Work item:
Please repeat exactly the lines below from the one containing "- 💞️ I’m looking to collaborate on ..." down to the one containing "and innovative creations.", both included, and nothing else.

________________________

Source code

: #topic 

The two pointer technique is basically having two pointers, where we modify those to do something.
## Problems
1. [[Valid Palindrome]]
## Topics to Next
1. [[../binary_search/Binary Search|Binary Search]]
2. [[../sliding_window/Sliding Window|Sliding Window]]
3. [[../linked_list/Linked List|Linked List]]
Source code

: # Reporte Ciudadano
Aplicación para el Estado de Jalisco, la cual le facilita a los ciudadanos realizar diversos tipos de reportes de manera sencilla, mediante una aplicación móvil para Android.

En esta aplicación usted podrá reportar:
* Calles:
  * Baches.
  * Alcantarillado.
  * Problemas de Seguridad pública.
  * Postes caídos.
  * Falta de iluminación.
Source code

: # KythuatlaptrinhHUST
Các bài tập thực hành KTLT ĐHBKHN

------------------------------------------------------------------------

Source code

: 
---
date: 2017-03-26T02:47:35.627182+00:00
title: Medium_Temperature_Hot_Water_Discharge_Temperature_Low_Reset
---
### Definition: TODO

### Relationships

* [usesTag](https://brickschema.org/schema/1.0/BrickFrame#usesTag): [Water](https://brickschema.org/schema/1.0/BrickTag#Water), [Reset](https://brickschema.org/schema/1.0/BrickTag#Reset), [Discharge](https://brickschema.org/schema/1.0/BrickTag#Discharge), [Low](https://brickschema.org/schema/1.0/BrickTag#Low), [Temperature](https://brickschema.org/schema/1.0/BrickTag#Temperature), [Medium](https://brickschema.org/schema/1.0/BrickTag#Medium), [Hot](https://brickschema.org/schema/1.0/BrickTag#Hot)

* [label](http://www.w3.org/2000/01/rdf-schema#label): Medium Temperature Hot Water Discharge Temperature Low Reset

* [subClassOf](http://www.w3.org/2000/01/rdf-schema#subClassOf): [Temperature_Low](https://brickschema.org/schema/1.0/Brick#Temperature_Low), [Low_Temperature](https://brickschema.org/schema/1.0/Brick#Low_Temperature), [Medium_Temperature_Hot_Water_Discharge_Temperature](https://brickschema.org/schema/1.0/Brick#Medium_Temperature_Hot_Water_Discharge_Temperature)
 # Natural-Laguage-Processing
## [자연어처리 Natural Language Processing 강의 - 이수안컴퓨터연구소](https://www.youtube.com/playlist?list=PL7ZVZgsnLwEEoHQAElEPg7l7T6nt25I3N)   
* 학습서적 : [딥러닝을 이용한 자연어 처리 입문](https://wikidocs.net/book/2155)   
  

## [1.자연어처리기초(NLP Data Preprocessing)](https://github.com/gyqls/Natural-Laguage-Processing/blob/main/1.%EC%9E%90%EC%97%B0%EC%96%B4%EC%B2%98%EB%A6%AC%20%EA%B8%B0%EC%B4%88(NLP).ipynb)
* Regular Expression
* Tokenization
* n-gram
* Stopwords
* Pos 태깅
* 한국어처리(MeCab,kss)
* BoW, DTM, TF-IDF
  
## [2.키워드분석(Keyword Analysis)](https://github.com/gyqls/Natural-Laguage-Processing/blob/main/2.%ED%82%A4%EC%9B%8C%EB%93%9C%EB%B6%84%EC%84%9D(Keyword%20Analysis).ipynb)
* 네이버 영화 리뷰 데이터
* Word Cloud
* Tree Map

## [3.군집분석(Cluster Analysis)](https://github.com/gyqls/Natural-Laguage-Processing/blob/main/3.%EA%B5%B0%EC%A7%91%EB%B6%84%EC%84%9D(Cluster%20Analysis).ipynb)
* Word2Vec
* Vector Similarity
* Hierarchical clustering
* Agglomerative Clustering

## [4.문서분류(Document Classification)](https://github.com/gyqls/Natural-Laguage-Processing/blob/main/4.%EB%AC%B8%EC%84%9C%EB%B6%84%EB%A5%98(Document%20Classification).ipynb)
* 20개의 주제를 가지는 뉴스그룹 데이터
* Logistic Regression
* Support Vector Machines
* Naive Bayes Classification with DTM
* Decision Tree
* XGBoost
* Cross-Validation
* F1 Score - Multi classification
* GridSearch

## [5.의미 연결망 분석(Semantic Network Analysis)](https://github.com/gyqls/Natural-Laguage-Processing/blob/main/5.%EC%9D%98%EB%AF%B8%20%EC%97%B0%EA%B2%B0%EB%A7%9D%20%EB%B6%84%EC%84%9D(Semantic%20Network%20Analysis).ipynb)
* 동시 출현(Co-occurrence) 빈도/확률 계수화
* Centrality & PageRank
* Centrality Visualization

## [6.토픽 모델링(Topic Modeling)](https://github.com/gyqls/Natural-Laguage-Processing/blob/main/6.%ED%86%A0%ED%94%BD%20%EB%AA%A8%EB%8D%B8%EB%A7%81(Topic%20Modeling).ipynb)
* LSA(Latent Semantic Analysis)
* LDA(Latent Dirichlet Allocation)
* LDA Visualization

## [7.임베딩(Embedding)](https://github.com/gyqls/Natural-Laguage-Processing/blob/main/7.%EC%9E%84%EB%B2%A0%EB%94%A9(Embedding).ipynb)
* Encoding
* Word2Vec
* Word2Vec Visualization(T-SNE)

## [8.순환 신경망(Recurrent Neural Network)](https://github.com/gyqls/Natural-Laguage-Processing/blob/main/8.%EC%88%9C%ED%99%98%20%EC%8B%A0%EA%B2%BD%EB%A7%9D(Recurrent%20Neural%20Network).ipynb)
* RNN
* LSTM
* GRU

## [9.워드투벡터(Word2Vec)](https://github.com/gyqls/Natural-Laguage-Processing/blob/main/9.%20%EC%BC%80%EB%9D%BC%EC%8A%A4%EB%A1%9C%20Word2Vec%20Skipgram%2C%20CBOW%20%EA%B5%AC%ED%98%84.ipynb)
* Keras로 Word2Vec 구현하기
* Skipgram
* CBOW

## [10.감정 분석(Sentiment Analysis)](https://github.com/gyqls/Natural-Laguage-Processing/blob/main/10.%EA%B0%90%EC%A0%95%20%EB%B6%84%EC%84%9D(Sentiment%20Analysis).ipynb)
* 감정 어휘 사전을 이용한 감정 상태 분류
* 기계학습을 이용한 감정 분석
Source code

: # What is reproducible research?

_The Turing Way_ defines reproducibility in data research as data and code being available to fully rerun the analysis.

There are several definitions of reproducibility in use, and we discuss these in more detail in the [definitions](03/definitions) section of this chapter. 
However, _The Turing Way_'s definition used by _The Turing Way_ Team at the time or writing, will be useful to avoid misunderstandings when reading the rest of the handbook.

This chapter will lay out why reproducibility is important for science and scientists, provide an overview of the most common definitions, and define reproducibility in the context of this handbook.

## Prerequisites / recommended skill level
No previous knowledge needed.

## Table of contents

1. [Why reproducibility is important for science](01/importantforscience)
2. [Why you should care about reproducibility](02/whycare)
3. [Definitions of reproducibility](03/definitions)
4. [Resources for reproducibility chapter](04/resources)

________________________

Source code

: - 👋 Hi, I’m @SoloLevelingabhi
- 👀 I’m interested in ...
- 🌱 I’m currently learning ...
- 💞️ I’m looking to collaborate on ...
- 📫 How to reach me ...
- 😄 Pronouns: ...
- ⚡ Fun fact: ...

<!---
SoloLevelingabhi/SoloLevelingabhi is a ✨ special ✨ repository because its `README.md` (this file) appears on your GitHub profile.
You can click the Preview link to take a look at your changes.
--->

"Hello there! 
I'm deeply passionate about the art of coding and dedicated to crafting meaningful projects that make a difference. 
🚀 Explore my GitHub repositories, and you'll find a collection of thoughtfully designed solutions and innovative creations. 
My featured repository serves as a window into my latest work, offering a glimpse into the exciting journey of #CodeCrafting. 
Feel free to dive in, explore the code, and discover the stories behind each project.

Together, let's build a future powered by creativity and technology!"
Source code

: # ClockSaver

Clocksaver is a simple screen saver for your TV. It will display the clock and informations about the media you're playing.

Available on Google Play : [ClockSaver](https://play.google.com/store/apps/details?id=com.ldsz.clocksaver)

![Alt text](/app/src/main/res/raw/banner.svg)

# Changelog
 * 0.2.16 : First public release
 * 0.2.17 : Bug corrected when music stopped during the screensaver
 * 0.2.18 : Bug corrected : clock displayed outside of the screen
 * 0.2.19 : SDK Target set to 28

________________________

Answer to the exercise:
- 💞️ I’m looking to collaborate on ...
- 📫 How to reach me ...
- 😄 Pronouns: ...
- ⚡ Fun fact: ...

<!---
SoloLevelingabhi/SoloLevelingabhi is a ✨ special ✨ repository because its `README.md` (this file) appears on your GitHub profile.
You can click the Preview link to take a look at your changes.
--->

"Hello there! 
I'm deeply passionate about the art of coding and dedicated to crafting meaningful projects that make a difference. 
🚀 Explore my GitHub repositories, and you'll find a collection of thoughtfully designed solutions and innovative creations. 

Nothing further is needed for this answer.